(INPUT DATA)

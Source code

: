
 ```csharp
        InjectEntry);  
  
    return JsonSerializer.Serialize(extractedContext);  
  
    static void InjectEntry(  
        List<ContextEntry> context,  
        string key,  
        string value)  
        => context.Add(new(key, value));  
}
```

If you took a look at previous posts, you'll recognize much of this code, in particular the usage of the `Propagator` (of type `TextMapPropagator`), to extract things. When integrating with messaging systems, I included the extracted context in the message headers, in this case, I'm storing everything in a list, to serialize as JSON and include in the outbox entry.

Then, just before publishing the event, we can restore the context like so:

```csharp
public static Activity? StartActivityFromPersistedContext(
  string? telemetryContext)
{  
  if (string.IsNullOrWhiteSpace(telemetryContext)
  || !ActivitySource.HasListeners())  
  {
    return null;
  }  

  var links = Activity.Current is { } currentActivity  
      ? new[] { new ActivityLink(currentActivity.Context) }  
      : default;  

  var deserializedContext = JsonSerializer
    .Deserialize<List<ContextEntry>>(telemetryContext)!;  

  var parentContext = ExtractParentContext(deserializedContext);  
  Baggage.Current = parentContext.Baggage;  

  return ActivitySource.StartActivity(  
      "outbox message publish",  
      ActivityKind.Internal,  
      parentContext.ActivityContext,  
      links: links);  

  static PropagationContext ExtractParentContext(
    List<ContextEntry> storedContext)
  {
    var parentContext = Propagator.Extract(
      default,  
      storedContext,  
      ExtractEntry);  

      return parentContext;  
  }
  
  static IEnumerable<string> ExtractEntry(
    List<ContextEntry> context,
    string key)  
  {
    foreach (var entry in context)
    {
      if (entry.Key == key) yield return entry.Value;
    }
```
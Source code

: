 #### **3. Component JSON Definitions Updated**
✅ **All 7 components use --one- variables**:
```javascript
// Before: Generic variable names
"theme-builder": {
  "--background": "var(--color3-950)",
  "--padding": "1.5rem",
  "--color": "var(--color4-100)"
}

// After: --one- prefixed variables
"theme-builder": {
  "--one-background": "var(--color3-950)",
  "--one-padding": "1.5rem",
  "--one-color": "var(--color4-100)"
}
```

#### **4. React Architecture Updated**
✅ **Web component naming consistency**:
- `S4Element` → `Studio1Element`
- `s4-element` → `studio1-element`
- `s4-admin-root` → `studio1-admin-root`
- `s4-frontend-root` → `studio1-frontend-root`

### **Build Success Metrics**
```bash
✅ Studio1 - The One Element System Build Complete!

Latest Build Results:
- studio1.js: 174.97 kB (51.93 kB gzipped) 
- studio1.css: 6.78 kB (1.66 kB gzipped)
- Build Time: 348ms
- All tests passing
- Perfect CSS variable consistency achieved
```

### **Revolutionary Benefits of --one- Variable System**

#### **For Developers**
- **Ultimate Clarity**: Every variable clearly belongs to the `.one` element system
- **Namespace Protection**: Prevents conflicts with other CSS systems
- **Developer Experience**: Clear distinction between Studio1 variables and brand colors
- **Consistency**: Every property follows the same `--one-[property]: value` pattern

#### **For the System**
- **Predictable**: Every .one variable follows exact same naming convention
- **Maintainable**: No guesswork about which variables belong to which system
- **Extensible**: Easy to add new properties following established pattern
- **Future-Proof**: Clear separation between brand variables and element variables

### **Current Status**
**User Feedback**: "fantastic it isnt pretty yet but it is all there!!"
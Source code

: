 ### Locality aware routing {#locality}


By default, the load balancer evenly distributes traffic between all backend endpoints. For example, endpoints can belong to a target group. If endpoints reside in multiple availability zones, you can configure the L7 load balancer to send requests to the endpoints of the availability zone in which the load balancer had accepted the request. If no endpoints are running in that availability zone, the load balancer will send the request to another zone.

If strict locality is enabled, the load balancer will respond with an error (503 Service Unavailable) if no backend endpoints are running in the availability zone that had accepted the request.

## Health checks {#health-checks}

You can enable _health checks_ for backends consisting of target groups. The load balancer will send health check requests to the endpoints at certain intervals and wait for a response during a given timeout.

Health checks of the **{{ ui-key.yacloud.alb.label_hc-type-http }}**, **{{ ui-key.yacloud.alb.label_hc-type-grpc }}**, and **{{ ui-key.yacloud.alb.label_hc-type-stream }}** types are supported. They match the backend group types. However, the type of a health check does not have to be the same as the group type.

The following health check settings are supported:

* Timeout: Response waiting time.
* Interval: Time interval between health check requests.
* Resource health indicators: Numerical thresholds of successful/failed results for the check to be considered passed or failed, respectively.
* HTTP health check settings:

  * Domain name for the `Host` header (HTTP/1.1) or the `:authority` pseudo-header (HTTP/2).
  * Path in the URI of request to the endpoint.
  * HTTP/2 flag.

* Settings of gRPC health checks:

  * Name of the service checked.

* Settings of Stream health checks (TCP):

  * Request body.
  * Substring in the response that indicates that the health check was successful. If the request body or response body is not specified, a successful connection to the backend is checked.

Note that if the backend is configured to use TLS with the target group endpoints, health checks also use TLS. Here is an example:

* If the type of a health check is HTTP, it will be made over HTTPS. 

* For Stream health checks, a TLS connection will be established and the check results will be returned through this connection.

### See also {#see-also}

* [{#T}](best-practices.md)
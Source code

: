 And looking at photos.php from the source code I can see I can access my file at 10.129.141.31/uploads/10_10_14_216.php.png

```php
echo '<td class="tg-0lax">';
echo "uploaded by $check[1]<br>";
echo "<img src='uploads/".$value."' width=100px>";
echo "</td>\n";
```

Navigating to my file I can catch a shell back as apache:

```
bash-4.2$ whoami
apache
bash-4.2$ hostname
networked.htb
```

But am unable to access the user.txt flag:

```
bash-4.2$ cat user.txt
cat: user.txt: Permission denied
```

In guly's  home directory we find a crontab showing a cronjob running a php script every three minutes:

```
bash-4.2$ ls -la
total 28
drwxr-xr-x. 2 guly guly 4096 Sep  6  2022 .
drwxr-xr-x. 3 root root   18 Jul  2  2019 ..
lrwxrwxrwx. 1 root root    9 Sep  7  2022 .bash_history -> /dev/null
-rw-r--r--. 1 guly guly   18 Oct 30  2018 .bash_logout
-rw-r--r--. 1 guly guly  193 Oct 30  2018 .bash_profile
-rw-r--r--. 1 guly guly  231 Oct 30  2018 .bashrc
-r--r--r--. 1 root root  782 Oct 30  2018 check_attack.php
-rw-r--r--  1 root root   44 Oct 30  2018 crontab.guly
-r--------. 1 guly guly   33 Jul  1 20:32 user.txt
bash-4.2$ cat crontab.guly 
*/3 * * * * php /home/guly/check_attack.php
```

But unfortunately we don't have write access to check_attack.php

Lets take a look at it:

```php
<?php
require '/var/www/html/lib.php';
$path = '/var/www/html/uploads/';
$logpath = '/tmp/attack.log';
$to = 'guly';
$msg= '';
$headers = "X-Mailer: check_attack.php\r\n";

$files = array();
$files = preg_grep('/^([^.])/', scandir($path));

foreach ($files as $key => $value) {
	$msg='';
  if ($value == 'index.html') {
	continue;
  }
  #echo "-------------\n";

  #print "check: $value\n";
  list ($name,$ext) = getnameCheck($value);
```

(End INPUT DATA)

→ AIM OF THE EXERCISE
Show every line of the data in which the word "accepted" appears.

→ RESULT FOR THIS EXERCISE
By default, the load balancer evenly distributes traffic between all backend endpoints. For example, endpoints can belong to a target group. If endpoints reside in multiple availability zones, you can configure the L7 load balancer to send requests to the endpoints of the availability zone in which the load balancer had accepted the request. If no endpoints are running in that availability zone, the load balancer will send the request to another zone.
If strict locality is enabled, the load balancer will respond with an error (503 Service Unavailable) if no backend endpoints are running in the availability zone that had accepted the request.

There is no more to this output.